Pfizer Inc., the world's largest drug maker, said Friday its profit fell 18 percent in the first quarter, hurt by one-time charges and disappointing sales of diabetes drug Exubera. Adjusted results beat Wall Street expectations by a wide margin.
Net income grew to $3.39 billion, or 48 cents per share, from $4.11 billion, or 56 cents per share, a year ago. Excluding one-time items, the company reported adjusted profit of $4.8 billion, or 68 cents per share, up from $4.35 billion, or 59 cents per share, last year. Pfizer, which early in the quarter announced it would trim its work force by 10 percent, reported restructuring costs of $812 million, up from $299 million a year ago.

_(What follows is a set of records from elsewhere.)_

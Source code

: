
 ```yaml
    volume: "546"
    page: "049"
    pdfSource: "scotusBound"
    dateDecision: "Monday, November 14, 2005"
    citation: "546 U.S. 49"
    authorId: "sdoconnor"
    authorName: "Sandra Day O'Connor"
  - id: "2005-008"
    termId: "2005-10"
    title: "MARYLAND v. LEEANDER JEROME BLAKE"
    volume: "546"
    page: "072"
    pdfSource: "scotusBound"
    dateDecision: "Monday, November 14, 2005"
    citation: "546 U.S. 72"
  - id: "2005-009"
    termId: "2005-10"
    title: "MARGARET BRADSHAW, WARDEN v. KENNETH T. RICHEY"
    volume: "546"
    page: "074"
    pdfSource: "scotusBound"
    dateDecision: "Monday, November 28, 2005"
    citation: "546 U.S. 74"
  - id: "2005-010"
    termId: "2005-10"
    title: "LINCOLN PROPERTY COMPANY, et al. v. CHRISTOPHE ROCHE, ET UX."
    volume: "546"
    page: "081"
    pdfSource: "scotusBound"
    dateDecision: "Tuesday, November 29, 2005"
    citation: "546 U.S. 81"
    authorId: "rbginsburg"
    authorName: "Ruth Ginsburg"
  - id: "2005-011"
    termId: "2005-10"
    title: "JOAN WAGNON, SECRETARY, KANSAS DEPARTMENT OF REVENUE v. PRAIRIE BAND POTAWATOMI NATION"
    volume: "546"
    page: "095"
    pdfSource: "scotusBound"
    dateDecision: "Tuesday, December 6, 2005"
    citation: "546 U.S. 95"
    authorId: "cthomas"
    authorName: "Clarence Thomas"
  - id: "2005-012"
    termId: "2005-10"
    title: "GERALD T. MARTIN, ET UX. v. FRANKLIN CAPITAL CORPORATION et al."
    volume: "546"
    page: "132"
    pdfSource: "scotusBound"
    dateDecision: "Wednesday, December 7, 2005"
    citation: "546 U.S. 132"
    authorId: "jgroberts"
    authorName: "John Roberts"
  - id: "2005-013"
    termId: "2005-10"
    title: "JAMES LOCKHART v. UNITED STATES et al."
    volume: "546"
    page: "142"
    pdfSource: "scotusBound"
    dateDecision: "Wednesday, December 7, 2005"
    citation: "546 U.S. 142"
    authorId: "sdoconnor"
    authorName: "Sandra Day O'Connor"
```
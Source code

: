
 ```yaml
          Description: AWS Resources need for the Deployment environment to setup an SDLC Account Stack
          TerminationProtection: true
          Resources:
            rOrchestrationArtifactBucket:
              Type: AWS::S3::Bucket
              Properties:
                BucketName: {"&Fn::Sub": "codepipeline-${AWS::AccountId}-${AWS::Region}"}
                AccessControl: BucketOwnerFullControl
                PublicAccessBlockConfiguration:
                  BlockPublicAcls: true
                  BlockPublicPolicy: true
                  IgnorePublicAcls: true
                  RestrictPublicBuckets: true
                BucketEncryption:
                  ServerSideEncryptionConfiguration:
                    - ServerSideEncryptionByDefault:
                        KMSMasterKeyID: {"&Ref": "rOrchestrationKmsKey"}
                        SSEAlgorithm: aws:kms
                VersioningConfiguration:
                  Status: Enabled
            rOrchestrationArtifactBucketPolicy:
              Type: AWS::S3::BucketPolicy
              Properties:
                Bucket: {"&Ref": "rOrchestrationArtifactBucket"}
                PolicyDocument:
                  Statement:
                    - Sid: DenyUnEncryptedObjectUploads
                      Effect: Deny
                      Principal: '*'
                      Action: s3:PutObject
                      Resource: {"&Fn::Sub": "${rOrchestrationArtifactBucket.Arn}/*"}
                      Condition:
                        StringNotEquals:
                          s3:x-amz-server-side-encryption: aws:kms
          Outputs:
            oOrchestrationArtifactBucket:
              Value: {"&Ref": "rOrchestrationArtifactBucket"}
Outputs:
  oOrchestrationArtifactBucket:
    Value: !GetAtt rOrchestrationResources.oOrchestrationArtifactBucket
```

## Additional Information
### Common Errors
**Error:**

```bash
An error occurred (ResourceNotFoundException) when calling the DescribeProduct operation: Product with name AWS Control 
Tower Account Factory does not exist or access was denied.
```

Revenue rose 6 percent to $12.47 billion from $11.75 billion last year. Sales of the company's best selling drug, cholesterol reducer Lipitor, grew 8 percent to $3.36 billion, topping most Wall Street estimates. Price increases, fewer rebates and favorable foreign exchange rates made up for a decline in U.S. prescriptions for Lipitor, which has come under heavy competition from cheaper, generic cholesterol drugs.
Sales of the inhalable insulin Exubera, however, were "disappointing," the company said, not specifying dollar amounts.
The results were well above Wall Street's expectations. Analysts surveyed by Thomson Financial expected earnings per share, excluding charges and gains, of 57 cents on revenue of $11.77 billion.
As expected, Pfizer reduced full-year revenue estimates — by $1.2 billion — to reflect the early loss of patent exclusivity for Pfizer's second best-selling drug, the blood pressure medication Norvasc.
In late March, a federal appeals court invalidated Pfizer's patent for Norvasc, allowing Mylan Laboratories Inc. to begin selling a generic version. Generic Norvasc sales began on March 23, therefore cutting into Pfizer's sales in last week of the first quarter.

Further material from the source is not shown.